WHRM material lots are carefully homogenized, and the expanded uncertainty is carefully established with a robust statistical evaluation.

The cause of your poor precision could also be your instrument's analytical method setup parameters (even if it was copied from a factory application note) need optimization, or it could be maintenance or repair issues. Contact us for assistance, we can help you with these issues.

I have more results out-of-tolerance with your RMs than I get with RMs from other producers. Why?

If you are new to WHRMs, and accustomed to using CRMs that document a high Expanded Uncertainty relative to 2 * the standard deviation of your results, it is likely that the Uc they publish is a simple repeatability statistic (pooling results from multiple sources which may have high variance). Your instrument may be operating poorly, and still meet the published tolerance. In addition, it may be impossible to calculate an estimated measurement uncertainty that meets laboratory or customer goals using these RMs because the published uncertainty is excessive.

ISO 17025 requires my laboratory to evaluate our measurement performance, including the validity of our measurement results. How is that done?
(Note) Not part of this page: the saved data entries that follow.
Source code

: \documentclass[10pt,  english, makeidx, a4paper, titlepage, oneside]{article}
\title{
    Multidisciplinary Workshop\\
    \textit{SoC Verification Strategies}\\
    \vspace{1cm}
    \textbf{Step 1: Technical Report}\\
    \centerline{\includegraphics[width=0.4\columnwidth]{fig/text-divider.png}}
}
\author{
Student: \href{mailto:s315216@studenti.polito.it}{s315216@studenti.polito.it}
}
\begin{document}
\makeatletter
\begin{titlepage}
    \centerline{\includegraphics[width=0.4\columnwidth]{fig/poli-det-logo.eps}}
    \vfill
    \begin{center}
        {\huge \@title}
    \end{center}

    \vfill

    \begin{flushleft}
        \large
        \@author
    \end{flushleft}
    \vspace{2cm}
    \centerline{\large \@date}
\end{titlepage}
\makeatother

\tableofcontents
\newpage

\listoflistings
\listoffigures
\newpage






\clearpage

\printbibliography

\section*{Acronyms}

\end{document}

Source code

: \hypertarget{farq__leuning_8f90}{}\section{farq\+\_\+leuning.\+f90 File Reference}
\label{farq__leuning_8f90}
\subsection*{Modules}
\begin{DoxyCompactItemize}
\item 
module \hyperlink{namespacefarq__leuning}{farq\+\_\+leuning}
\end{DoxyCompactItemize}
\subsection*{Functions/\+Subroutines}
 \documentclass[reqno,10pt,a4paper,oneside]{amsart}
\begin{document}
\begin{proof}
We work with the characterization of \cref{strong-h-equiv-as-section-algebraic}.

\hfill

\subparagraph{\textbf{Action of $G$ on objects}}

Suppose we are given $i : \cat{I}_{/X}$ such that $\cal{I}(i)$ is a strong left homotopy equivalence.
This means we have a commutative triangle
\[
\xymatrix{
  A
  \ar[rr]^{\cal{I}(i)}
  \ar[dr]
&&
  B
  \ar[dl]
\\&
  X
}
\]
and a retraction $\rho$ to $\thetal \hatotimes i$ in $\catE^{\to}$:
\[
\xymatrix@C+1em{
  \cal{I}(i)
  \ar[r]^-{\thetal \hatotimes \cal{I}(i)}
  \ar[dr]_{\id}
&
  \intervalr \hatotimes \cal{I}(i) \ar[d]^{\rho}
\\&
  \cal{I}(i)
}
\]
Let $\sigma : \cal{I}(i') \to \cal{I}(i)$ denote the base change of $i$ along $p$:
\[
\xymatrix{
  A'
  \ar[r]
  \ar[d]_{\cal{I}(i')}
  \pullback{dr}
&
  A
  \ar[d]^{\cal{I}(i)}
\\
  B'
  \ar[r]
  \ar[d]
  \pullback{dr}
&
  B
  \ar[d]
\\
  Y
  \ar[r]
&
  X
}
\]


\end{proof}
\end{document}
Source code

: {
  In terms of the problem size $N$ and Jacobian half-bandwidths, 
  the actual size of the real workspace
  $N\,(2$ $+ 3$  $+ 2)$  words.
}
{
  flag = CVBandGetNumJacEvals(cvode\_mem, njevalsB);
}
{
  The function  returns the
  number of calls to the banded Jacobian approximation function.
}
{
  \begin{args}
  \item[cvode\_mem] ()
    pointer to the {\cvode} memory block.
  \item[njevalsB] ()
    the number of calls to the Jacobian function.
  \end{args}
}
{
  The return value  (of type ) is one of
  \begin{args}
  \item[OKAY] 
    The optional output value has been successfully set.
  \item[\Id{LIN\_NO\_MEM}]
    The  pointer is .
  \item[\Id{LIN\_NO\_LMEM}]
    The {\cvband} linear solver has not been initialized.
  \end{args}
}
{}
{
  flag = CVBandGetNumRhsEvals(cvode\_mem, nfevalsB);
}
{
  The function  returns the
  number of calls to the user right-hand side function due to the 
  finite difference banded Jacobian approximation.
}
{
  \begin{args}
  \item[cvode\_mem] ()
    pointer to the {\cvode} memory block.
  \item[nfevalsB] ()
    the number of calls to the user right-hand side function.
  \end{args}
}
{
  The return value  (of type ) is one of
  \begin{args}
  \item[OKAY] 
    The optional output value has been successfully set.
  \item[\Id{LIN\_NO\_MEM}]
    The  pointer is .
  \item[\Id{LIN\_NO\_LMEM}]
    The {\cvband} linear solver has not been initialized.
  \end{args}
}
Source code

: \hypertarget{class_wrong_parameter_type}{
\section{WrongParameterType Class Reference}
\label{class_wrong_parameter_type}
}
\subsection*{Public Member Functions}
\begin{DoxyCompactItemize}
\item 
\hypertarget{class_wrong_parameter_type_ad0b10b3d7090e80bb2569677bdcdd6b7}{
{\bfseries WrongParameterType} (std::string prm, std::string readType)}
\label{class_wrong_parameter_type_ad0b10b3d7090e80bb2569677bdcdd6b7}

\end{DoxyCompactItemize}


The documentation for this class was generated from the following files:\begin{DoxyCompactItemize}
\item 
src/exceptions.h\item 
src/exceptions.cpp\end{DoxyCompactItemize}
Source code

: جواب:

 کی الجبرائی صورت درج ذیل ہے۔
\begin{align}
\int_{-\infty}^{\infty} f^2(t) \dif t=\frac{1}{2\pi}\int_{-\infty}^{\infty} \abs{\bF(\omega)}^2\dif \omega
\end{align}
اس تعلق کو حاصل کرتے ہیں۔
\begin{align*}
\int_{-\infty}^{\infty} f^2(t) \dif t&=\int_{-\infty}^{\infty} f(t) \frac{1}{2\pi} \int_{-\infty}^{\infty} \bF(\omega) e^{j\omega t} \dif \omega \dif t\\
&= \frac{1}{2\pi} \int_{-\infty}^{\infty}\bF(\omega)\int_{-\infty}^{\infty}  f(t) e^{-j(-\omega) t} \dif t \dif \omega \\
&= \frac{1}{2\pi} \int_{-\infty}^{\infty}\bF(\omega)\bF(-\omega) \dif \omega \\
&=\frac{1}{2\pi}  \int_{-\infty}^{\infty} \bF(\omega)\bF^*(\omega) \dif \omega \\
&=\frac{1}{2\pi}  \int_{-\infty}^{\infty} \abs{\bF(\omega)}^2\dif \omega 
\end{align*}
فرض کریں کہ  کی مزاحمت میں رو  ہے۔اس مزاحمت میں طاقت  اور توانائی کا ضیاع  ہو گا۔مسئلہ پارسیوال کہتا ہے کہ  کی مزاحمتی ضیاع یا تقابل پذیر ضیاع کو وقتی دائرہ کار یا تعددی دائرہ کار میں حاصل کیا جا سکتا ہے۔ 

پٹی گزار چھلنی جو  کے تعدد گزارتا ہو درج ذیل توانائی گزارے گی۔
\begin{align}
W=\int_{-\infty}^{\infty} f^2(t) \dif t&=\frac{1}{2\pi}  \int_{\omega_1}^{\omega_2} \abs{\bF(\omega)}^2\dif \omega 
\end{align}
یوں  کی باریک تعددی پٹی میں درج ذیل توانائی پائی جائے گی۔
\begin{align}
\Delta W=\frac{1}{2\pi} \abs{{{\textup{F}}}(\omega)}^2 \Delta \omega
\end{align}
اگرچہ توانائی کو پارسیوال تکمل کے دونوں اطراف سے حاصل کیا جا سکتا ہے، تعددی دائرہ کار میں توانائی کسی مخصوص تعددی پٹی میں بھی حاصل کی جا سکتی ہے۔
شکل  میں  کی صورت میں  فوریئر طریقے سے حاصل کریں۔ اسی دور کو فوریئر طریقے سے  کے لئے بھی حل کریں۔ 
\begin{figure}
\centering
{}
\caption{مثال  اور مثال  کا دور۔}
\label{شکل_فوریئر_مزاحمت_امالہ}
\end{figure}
The primary, and most important way to do this is to routinely verify your instrument is providing accurate results within uncertainty limits that meet your laboratory acceptance criteria.

First, determine what the users of your test results expect for the uncertainty of your measurement process.

Second, gather the data from your instrument calibration verification checks, and take a statistical look at them. (Exclude those results that were qualified outliers resulting in required corrective action and re-test or re-calibration, if found necessary.) learn to estimate the measurement uncertainty of your instrument.

Third, perform an experiment to measure the variance in results of the same sample under reproducibility conditions to determine the average bias that your sample prep process introduces.

Fourth, evaluate any other potential significant sources of bias and quantify them.

Next, combine all these standard uncertainties to establish your laboratory measurement process uncertainty and see if that value falls within your laboratory's uncertainty of measurement requirement.

(This process must be performed for each test method and each measurand.)

NOTE: WHRM is working with ASTM to develop guidance to assist laboratories in this work.

Will I get a discount if I read and understood all these FAQs?

Sure, just ask... (and you don't have to understand everything... we welcome questions.)